La Niña conditions emerged in September, the Climate Prediction Center announced on Thursday, and they’re expected to last through at least the end of the year.
La Niña typically reaches peak strength in the winter, meaning that’s when it has the greatest impact on the type of weather we see — especially precipitation. However, this year forecasters are expecting a pretty weak La Niña.
Here’s what that means for winter weather across the U.S. in 2025 and early 2026.
What happens during a typical La Niña winter?
La Niña impacts the position of the polar jet stream, therefore influencing the weather we see on land.
The jet stream divides the country in two, bringing wetter weather to the Pacific Northwest and Ohio Valley.
Meanwhile, we typically see dry, warm weather in the southern states. That can exacerbate drought conditions, especially in the Southwest and California — areas that rely heavily on winter rain.

“Here in the Washington, D.C. area, it generally rains all year round,” Mike Halpert, deputy director of the Climate Prediction Center, told Nexstar in 2022, as the country was bracing for a triple-dip La Niña.
“So if we have a couple of dry months, it’s OK because we can make it up another time. When you’re in California and the Southwest, 90% of the rain falls in that fairly short winter and spring season.
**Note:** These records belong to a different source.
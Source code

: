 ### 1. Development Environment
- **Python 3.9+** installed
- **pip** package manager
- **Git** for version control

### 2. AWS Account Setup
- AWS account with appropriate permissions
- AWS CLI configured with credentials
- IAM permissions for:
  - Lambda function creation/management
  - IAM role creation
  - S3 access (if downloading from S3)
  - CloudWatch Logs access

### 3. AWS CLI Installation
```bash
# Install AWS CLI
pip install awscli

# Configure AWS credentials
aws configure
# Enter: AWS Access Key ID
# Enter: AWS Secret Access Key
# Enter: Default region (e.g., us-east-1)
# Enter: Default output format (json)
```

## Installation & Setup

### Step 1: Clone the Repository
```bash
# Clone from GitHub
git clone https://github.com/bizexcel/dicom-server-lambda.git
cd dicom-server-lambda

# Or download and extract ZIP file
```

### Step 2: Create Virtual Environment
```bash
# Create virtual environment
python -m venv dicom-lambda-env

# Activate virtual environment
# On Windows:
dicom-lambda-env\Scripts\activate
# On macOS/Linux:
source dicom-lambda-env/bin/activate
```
So if you miss that, you’re not going to make that up when you get into the summertime.”
What happens during a weak La Niña winter?
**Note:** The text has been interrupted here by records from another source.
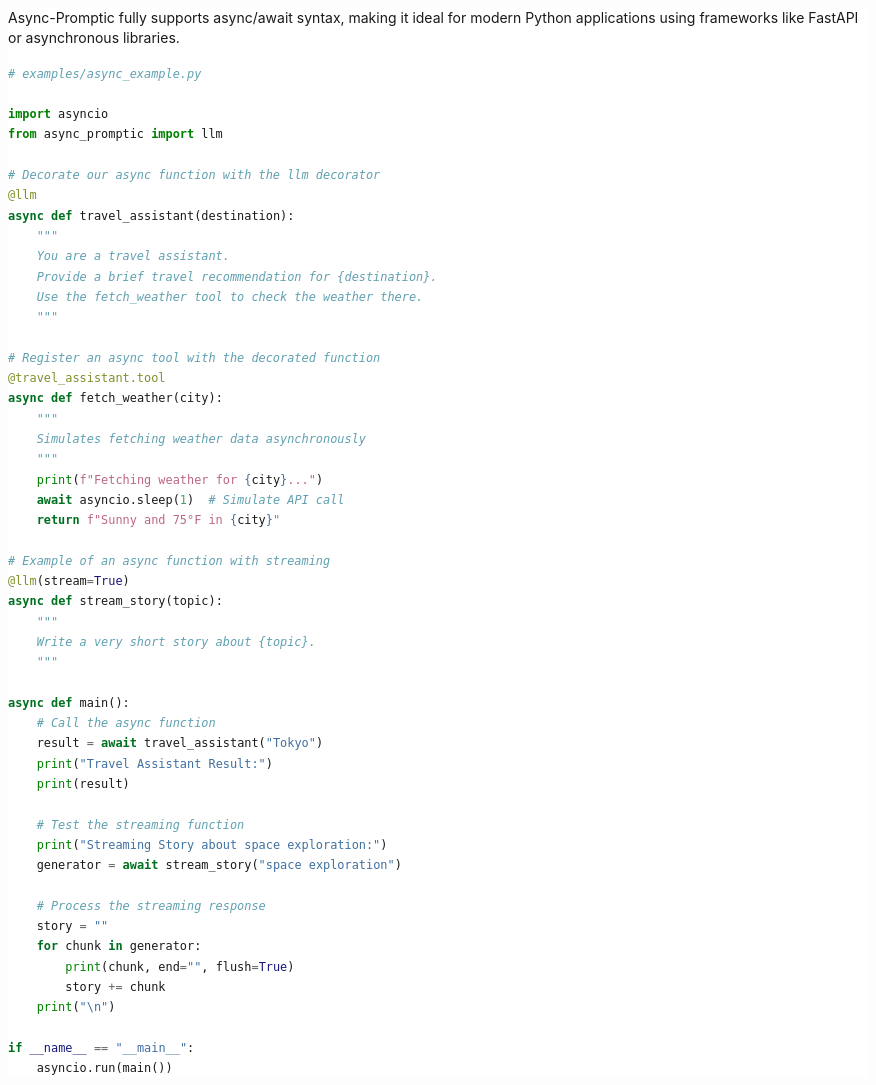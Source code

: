 Async-Promptic fully supports async/await syntax, making it ideal for modern Python applications using frameworks like FastAPI or asynchronous libraries.

```py
# examples/async_example.py

import asyncio
from async_promptic import llm

# Decorate our async function with the llm decorator
@llm
async def travel_assistant(destination):
    """
    You are a travel assistant. 
    Provide a brief travel recommendation for {destination}.
    Use the fetch_weather tool to check the weather there.
    """

# Register an async tool with the decorated function
@travel_assistant.tool
async def fetch_weather(city):
    """
    Simulates fetching weather data asynchronously
    """
    print(f"Fetching weather for {city}...")
    await asyncio.sleep(1)  # Simulate API call
    return f"Sunny and 75°F in {city}"

# Example of an async function with streaming
@llm(stream=True)
async def stream_story(topic):
    """
    Write a very short story about {topic}.
    """

async def main():
    # Call the async function
    result = await travel_assistant("Tokyo")
    print("Travel Assistant Result:")
    print(result)
    
    # Test the streaming function
    print("Streaming Story about space exploration:")
    generator = await stream_story("space exploration")
    
    # Process the streaming response
    story = ""
    for chunk in generator:
        print(chunk, end="", flush=True)
        story += chunk
    print("\n")

if __name__ == "__main__":
    asyncio.run(main())
```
A weak La Niña, as we’re expecting this year, can make it harder to predict the weather.
“A weak La Niña would be less likely to result in conventional winter impacts, though predictable signals could still influence the forecast guidance,” said the Climate Prediction Center on Thursday.
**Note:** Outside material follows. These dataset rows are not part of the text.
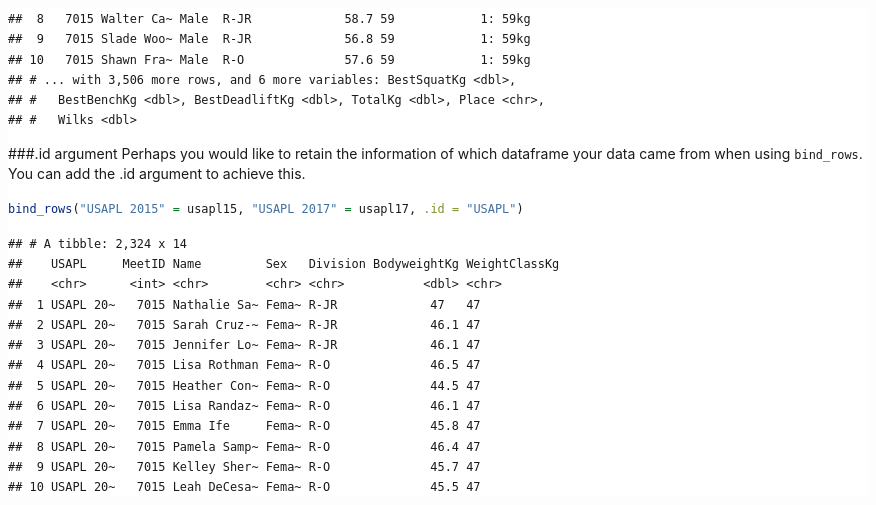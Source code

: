     ##  8   7015 Walter Ca~ Male  R-JR             58.7 59            1: 59kg    
    ##  9   7015 Slade Woo~ Male  R-JR             56.8 59            1: 59kg    
    ## 10   7015 Shawn Fra~ Male  R-O              57.6 59            1: 59kg    
    ## # ... with 3,506 more rows, and 6 more variables: BestSquatKg <dbl>,
    ## #   BestBenchKg <dbl>, BestDeadliftKg <dbl>, TotalKg <dbl>, Place <chr>,
    ## #   Wilks <dbl>

\#\#\#.id argument Perhaps you would like to retain the information of which dataframe your data came from when using `bind_rows`. You can add the .id argument to achieve this.

``` r
bind_rows("USAPL 2015" = usapl15, "USAPL 2017" = usapl17, .id = "USAPL")
```

    ## # A tibble: 2,324 x 14
    ##    USAPL     MeetID Name         Sex   Division BodyweightKg WeightClassKg
    ##    <chr>      <int> <chr>        <chr> <chr>           <dbl> <chr>        
    ##  1 USAPL 20~   7015 Nathalie Sa~ Fema~ R-JR             47   47           
    ##  2 USAPL 20~   7015 Sarah Cruz-~ Fema~ R-JR             46.1 47           
    ##  3 USAPL 20~   7015 Jennifer Lo~ Fema~ R-JR             46.1 47           
    ##  4 USAPL 20~   7015 Lisa Rothman Fema~ R-O              46.5 47           
    ##  5 USAPL 20~   7015 Heather Con~ Fema~ R-O              44.5 47           
    ##  6 USAPL 20~   7015 Lisa Randaz~ Fema~ R-O              46.1 47           
    ##  7 USAPL 20~   7015 Emma Ife     Fema~ R-O              45.8 47           
    ##  8 USAPL 20~   7015 Pamela Samp~ Fema~ R-O              46.4 47           
    ##  9 USAPL 20~   7015 Kelley Sher~ Fema~ R-O              45.7 47           
    ## 10 USAPL 20~   7015 Leah DeCesa~ Fema~ R-O              45.5 47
Essentially, it’s less likely we’ll see a “typical” La Niña, but it’s still entirely possible we will. Last winter, for example, we also had a weak La Niña, but the impacts were pretty textbook:
“In particular, most of the southern U.S. and northern Mexico were predicted to be and turned out to be drier than average, with record-dry conditions in southern Arizona and parts of New Mexico,” explained meteorologist Nat Johnson. “Wetter conditions were forecasted and did prevail over the northern part of the continent, particularly in Alaska and parts of the Pacific Northwest, as well as much farther south in Central America.”
It wasn’t a perfect forecast — east Texas, Arkansas, Kentucky and western Virginia got some pretty wet weather — but overall, the La Niña pattern played out, Johnson said.
If this year’s La Niña turns out to be perfectly typical, the winter precipitation around the country would look like the map below: a dry season for California and the South, but a wetter or snowier season in the blue patches of the northern and Midwest states.

What happens next?
While La Niña is favored to stick around through most of winter, it could fade by early spring. The Climate Prediction Center said there’s a 55% chance we see a transition to “ENSO-neutral” between January and March of 2026. “ENSO-neutral” means neither La Niña nor El Niño is in effect.
It’s too soon to tell what will happen later in the year, but at this point, it’s looking more likely that we’ll see an El Niño forming than a repeat La Niña.